→ WORK INSTRUCTIONS: Read the data below. Then repeat all of it exactly.

→ SOURCE INFORMATION:
════════════════════
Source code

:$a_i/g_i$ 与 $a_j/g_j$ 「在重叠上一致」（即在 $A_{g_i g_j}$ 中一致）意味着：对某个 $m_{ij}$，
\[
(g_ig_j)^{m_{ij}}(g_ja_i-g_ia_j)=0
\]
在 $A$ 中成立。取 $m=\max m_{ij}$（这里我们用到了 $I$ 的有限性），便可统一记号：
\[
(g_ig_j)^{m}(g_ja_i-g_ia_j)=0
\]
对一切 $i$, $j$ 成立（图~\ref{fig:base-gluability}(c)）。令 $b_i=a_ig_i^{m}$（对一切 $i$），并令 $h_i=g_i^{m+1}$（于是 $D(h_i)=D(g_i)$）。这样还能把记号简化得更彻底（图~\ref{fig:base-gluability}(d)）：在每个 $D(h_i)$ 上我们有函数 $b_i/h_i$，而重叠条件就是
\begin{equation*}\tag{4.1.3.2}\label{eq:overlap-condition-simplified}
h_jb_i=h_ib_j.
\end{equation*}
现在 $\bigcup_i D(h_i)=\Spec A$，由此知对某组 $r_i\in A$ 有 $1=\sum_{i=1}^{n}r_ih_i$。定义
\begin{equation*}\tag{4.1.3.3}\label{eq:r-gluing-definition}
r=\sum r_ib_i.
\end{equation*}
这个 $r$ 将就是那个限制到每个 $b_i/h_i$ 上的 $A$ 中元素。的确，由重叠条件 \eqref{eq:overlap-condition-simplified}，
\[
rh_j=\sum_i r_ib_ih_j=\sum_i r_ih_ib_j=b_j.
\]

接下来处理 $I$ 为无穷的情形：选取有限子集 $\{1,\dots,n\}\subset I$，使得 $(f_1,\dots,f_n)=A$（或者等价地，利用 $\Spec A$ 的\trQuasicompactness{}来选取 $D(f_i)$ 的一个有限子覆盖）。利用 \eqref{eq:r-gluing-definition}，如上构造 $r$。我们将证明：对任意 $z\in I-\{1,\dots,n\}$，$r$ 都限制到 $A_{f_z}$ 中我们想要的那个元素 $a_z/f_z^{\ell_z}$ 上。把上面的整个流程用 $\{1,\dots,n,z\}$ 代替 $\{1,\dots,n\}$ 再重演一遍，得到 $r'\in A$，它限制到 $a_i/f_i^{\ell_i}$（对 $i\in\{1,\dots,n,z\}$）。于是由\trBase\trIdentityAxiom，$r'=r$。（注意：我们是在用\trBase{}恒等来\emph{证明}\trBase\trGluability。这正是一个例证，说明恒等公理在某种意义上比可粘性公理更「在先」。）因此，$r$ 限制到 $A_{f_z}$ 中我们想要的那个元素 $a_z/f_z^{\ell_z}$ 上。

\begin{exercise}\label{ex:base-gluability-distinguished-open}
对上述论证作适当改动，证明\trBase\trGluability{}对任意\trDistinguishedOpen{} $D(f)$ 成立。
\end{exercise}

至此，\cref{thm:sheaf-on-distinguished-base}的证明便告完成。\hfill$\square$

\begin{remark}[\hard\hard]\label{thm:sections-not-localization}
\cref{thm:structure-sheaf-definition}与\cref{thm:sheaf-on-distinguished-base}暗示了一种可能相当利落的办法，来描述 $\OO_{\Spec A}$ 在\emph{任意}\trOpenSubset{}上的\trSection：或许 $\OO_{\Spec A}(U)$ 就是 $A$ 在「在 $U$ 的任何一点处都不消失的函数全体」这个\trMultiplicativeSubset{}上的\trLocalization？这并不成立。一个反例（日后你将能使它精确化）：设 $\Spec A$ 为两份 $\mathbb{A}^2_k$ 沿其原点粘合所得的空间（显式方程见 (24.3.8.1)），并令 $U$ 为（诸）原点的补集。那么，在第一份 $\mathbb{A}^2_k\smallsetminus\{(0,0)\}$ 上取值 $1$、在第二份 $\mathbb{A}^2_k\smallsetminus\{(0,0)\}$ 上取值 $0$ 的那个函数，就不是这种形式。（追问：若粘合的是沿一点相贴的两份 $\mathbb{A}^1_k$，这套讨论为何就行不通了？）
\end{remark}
════════════════════
→ COMPLETED TASK:
Source code

:$a_i/g_i$ 与 $a_j/g_j$ 「在重叠上一致」（即在 $A_{g_i g_j}$ 中一致）意味着：对某个 $m_{ij}$，
\[
(g_ig_j)^{m_{ij}}(g_ja_i-g_ia_j)=0
\]
在 $A$ 中成立。取 $m=\max m_{ij}$（这里我们用到了 $I$ 的有限性），便可统一记号：
\[
(g_ig_j)^{m}(g_ja_i-g_ia_j)=0
\]
对一切 $i$, $j$ 成立（图~\ref{fig:base-gluability}(c)）。令 $b_i=a_ig_i^{m}$（对一切 $i$），并令 $h_i=g_i^{m+1}$（于是 $D(h_i)=D(g_i)$）。这样还能把记号简化得更彻底（图~\ref{fig:base-gluability}(d)）：在每个 $D(h_i)$ 上我们有函数 $b_i/h_i$，而重叠条件就是
\begin{equation*}\tag{4.1.3.2}\label{eq:overlap-condition-simplified}
h_jb_i=h_ib_j.
\end{equation*}
现在 $\bigcup_i D(h_i)=\Spec A$，由此知对某组 $r_i\in A$ 有 $1=\sum_{i=1}^{n}r_ih_i$。定义
\begin{equation*}\tag{4.1.3.3}\label{eq:r-gluing-definition}
r=\sum r_ib_i.
\end{equation*}
这个 $r$ 将就是那个限制到每个 $b_i/h_i$ 上的 $A$ 中元素。的确，由重叠条件 \eqref{eq:overlap-condition-simplified}，
\[
rh_j=\sum_i r_ib_ih_j=\sum_i r_ih_ib_j=b_j.
\]

接下来处理 $I$ 为无穷的情形：选取有限子集 $\{1,\dots,n\}\subset I$，使得 $(f_1,\dots,f_n)=A$（或者等价地，利用 $\Spec A$ 的\trQuasicompactness{}来选取 $D(f_i)$ 的一个有限子覆盖）。利用 \eqref{eq:r-gluing-definition}，如上构造 $r$。我们将证明：对任意 $z\in I-\{1,\dots,n\}$，$r$ 都限制到 $A_{f_z}$ 中我们想要的那个元素 $a_z/f_z^{\ell_z}$ 上。把上面的整个流程用 $\{1,\dots,n,z\}$ 代替 $\{1,\dots,n\}$ 再重演一遍，得到 $r'\in A$，它限制到 $a_i/f_i^{\ell_i}$（对 $i\in\{1,\dots,n,z\}$）。于是由\trBase\trIdentityAxiom，$r'=r$。（注意：我们是在用\trBase{}恒等来\emph{证明}\trBase\trGluability。这正是一个例证，说明恒等公理在某种意义上比可粘性公理更「在先」。）因此，$r$ 限制到 $A_{f_z}$ 中我们想要的那个元素 $a_z/f_z^{\ell_z}$ 上。

\begin{exercise}\label{ex:base-gluability-distinguished-open}
对上述论证作适当改动，证明\trBase\trGluability{}对任意\trDistinguishedOpen{} $D(f)$ 成立。
\end{exercise}

至此，\cref{thm:sheaf-on-distinguished-base}的证明便告完成。\hfill$\square$

\begin{remark}[\hard\hard]\label{thm:sections-not-localization}
\cref{thm:structure-sheaf-definition}与\cref{thm:sheaf-on-distinguished-base}暗示了一种可能相当利落的办法，来描述 $\OO_{\Spec A}$ 在\emph{任意}\trOpenSubset{}上的\trSection：或许 $\OO_{\Spec A}(U)$ 就是 $A$ 在「在 $U$ 的任何一点处都不消失的函数全体」这个\trMultiplicativeSubset{}上的\trLocalization？这并不成立。一个反例（日后你将能使它精确化）：设 $\Spec A$ 为两份 $\mathbb{A}^2_k$ 沿其原点粘合所得的空间（显式方程见 (24.3.8.1)），并令 $U$ 为（诸）原点的补集。那么，在第一份 $\mathbb{A}^2_k\smallsetminus\{(0,0)\}$ 上取值 $1$、在第二份 $\mathbb{A}^2_k\smallsetminus\{(0,0)\}$ 上取值 $0$ 的那个函数，就不是这种形式。（追问：若粘合的是沿一点相贴的两份 $\mathbb{A}^1_k$，这套讨论为何就行不通了？）
\end{remark}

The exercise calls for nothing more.